In essence children are economic units.  At one time farm success depended on having enough children to do the work and there was plenty to eat regardless of money because it was all produced right there.  This is still the case in much of the world.  But as the shift to technology meant that education was key to economic success, fewer children was a better strategy.  Luckily, the technology provided contraception and morning-after pills.  But this meant that the culture began to infantilize sex and disconnect it from parenthood.

So children become sexual objects.  Something that could be sold, either as slave labor or for sexual use.  The formal psych categories of children as sex objects divide into infants and toddlers, the primary school years (6 to 9), and adolescents.  In actuality the categories are more like Third World kids who are kidnapped or sold; exceptionally attractive children; victims of family abuse; damaged and therefore vulnerable children; and abandoned children who have learned to survive by using sex.  There are probably other categories like emotionally needy children or children of parents who think they are possessions advertising status and wealth.

If you are a teacher or health care worker who has learned to recognize any of these kids, you are required by law to call in law enforcement.  The mantra of all law enforcement is to get rid of the immediate problem -- clear the books.  (Deportation might work.)  Principals and hospital managers do the same -- by firing the person who turned in the problem.  Thus, we know a lot more than we admit.   The media colludes. 

People are confused (and the Pope offers no guidance, though individual priests have their own ideas) about the “old” end of the child spectrum.  If kids make trouble, we shove them towards adult, making them vulnerable to incarceration and even capital punishment.  By adolescence the children have formed identities and are looking for affiliation, either with groups or with individual friends and lovers.  By now the kids are various and the groups they join make them more various, as they find resources that might be quite different, varying from universities to gangs.  Gangs and military service are rigorously structured and provide weapons.  Universities these days tend to be pretty loose, even in the sexual sense.  Few families feel someone should be home for teenagers.  Few talk to them.  Except on the Internet.

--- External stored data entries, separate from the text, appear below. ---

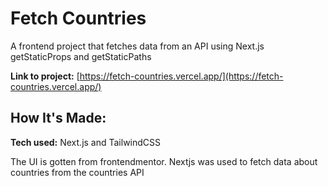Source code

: # Fetch Countries
A frontend project that fetches data from an API using Next.js getStaticProps and getStaticPaths

**Link to project:** [https://fetch-countries.vercel.app/](https://fetch-countries.vercel.app/)

## How It's Made:

**Tech used:** Next.js and TailwindCSS 

The UI is gotten from frontendmentor. Nextjs was used to fetch data about countries from the countries API 

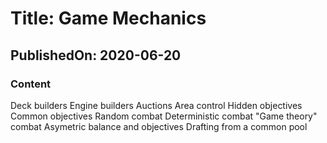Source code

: # Title: Game Mechanics
## PublishedOn: 2020-06-20
### Content
Deck builders
Engine builders
Auctions
Area control
Hidden objectives
Common objectives
Random combat
Deterministic combat
"Game theory" combat
Asymetric balance and objectives
Drafting from a common pool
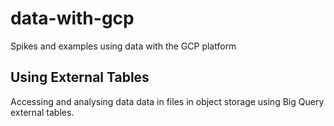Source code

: # data-with-gcp
Spikes and examples using data with the GCP platform

## Using External Tables
Accessing and analysing data data in files in object storage using Big Query external tables.
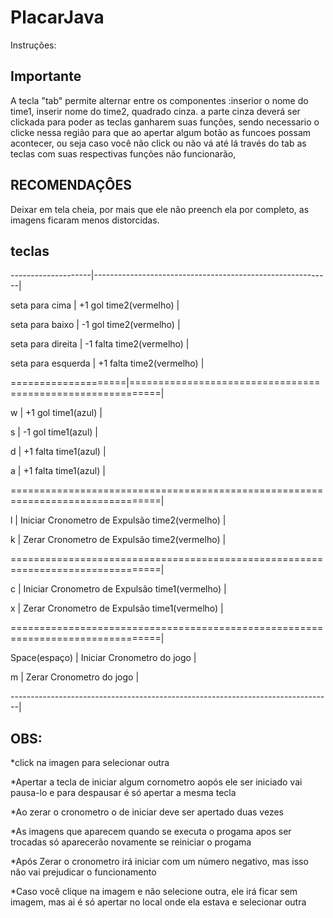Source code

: # PlacarJava

Instruções:

## Importante

A tecla "tab" permite alternar entre os componentes :inserior o nome do time1, inserir nome do time2, quadrado cinza.
a parte cinza deverá ser clickada para poder as teclas ganharem suas funções, sendo necessario o clicke nessa região para que ao apertar algum botão as funcoes possam acontecer, ou seja caso você não click ou não vá até lá través do tab as teclas com suas respectivas funções não funcionarão,

## RECOMENDAÇÔES
Deixar em tela cheia, por mais que ele não preench ela por completo, as imagens ficaram menos distorcidas.

## teclas

--------------------|-----------------------------------------------------------|

seta para cima      |   +1 gol time2(vermelho)					|

seta para baixo	    |   -1 gol time2(vermelho)					|

seta para direita   |   -1 falta time2(vermelho)				|

seta para esquerda  | 	+1 falta time2(vermelho)				|

====================|===========================================================|

w		    |  +1 gol time1(azul)					|	

s		    |  -1 gol time1(azul)						|

d		    |  +1 falta time1(azul)					|

a		    |  +1 falta time1(azul)					|

================================================================================|

l		    |  Iniciar Cronometro de Expulsão time2(vermelho)		|

k		    |  Zerar Cronometro de Expulsão time2(vermelho)		|

================================================================================|

c		    |  Iniciar Cronometro de Expulsão time1(vermelho)		|

x		    |  Zerar Cronometro de Expulsão time1(vermelho)		|

================================================================================|

Space(espaço)	    |  Iniciar Cronometro do jogo					|

m		    |  Zerar Cronometro do jogo					|

--------------------------------------------------------------------------------|

## OBS:

*click na imagen para selecionar outra

*Apertar a tecla de iniciar algum cornometro aopós ele ser iniciado vai pausa-lo e para despausar é só apertar a mesma tecla

*Ao zerar  o cronometro o de iniciar deve ser apertado duas vezes

*As imagens que aparecem quando se executa o progama apos ser trocadas só aparecerão novamente se reiniciar o progama

*Após Zerar o cronometro irá iniciar com um número negativo, mas isso não vai prejudicar o funcionamento

*Caso você clique na imagem e não selecione outra, ele irá ficar sem imagem, mas ai é só apertar no local onde ela estava e selecionar outra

So, a child is an accident, a child is a precious possession, a child is a burden, a child is the future, a child carries on the family, someone else’s child is less deserving than our own children, a child is just a little adult, a child is never really adult, a child is the business only of parents, a child should be protected by the government, and so on.

As to the question of whether traumatized survivors of massacres can cope, ask the Blackfeet.  Many have great-grandmothers who as children witnessed the shooting deaths of their families and playmates.  They’ve gone on and succeeded, but not unscathed.  And since all children belong to all of us, we all pay for it in terms of callousness, selfishness, abandonment, sexual abuse, violence, and continuing trauma in communities.  Surely we could do better.